Scan the records for lines with the word "registry", and copy every such line.

═════ DATA IN THIS EXERCISE

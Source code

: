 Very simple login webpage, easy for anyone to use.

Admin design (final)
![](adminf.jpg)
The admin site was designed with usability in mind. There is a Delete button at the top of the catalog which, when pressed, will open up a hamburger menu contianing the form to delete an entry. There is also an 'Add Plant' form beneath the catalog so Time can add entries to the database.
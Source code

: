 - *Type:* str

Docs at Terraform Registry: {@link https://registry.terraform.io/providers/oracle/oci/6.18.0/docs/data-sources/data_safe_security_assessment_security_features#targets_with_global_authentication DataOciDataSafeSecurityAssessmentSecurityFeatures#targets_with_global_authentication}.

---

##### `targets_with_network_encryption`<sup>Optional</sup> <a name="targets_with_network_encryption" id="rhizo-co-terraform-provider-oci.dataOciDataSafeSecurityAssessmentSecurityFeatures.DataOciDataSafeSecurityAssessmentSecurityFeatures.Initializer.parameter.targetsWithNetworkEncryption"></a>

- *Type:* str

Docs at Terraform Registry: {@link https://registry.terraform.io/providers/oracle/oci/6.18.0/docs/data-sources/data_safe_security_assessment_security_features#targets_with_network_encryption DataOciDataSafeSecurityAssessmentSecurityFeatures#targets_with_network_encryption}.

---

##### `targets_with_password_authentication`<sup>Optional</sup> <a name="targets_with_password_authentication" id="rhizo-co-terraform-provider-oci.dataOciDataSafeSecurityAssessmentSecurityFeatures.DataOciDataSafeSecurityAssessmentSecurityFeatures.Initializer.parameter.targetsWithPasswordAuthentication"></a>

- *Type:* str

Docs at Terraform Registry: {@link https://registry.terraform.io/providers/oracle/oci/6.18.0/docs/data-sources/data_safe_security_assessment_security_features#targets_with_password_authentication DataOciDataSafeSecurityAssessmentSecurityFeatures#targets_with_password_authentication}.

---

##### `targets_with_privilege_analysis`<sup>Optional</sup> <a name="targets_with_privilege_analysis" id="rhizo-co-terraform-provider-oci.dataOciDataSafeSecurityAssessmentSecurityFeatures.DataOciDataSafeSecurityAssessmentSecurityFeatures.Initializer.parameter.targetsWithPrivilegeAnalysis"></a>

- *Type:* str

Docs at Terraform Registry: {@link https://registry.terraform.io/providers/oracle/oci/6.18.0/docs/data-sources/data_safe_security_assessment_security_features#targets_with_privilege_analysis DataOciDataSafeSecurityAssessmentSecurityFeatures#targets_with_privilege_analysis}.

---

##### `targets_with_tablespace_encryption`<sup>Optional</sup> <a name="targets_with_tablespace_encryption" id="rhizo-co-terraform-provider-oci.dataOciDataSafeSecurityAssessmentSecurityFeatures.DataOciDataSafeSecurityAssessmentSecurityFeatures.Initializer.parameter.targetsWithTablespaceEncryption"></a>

══════════

▶ _RESPONSE TO THIS EXERCISE_:
Docs at Terraform Registry: {@link https://registry.terraform.io/providers/oracle/oci/6.18.0/docs/data-sources/data_safe_security_assessment_security_features#targets_with_global_authentication DataOciDataSafeSecurityAssessmentSecurityFeatures#targets_with_global_authentication}.
Docs at Terraform Registry: {@link https://registry.terraform.io/providers/oracle/oci/6.18.0/docs/data-sources/data_safe_security_assessment_security_features#targets_with_network_encryption DataOciDataSafeSecurityAssessmentSecurityFeatures#targets_with_network_encryption}.
Docs at Terraform Registry: {@link https://registry.terraform.io/providers/oracle/oci/6.18.0/docs/data-sources/data_safe_security_assessment_security_features#targets_with_password_authentication DataOciDataSafeSecurityAssessmentSecurityFeatures#targets_with_password_authentication}.
Docs at Terraform Registry: {@link https://registry.terraform.io/providers/oracle/oci/6.18.0/docs/data-sources/data_safe_security_assessment_security_features#targets_with_privilege_analysis DataOciDataSafeSecurityAssessmentSecurityFeatures#targets_with_privilege_analysis}.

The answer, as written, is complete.